*** Opening RECORDS SUPPLIED ***

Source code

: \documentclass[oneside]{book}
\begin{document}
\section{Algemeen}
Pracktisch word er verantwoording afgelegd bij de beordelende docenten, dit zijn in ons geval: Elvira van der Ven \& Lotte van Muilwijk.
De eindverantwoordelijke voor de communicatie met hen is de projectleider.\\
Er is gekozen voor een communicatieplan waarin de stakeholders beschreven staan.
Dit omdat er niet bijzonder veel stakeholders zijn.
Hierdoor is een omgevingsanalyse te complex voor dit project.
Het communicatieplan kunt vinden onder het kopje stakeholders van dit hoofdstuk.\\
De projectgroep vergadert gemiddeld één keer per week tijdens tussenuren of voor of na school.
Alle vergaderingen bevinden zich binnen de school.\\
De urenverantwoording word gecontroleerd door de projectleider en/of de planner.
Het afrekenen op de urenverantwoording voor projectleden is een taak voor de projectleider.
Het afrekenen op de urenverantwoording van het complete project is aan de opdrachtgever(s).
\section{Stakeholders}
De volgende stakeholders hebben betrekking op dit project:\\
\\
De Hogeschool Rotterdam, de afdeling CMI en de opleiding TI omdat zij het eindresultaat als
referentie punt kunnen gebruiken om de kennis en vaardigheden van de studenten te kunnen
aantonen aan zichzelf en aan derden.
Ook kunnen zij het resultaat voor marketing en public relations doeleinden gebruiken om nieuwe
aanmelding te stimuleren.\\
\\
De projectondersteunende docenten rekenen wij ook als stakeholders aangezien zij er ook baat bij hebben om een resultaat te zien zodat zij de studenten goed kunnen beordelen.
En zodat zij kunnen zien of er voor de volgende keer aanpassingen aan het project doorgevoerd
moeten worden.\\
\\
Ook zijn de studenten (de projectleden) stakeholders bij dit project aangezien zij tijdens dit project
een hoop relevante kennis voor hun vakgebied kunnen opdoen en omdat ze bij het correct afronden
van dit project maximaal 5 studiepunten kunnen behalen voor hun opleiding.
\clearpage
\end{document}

*** Closing RECORDS SUPPLIED ***

-- TASK ITEM --
Every line above that holds the word "communicatieplan" should be copied out.

-- SOLUTION TO THE EXERCISE --
Er is gekozen voor een communicatieplan waarin de stakeholders beschreven staan.
Het communicatieplan kunt vinden onder het kopje stakeholders van dit hoofdstuk.\\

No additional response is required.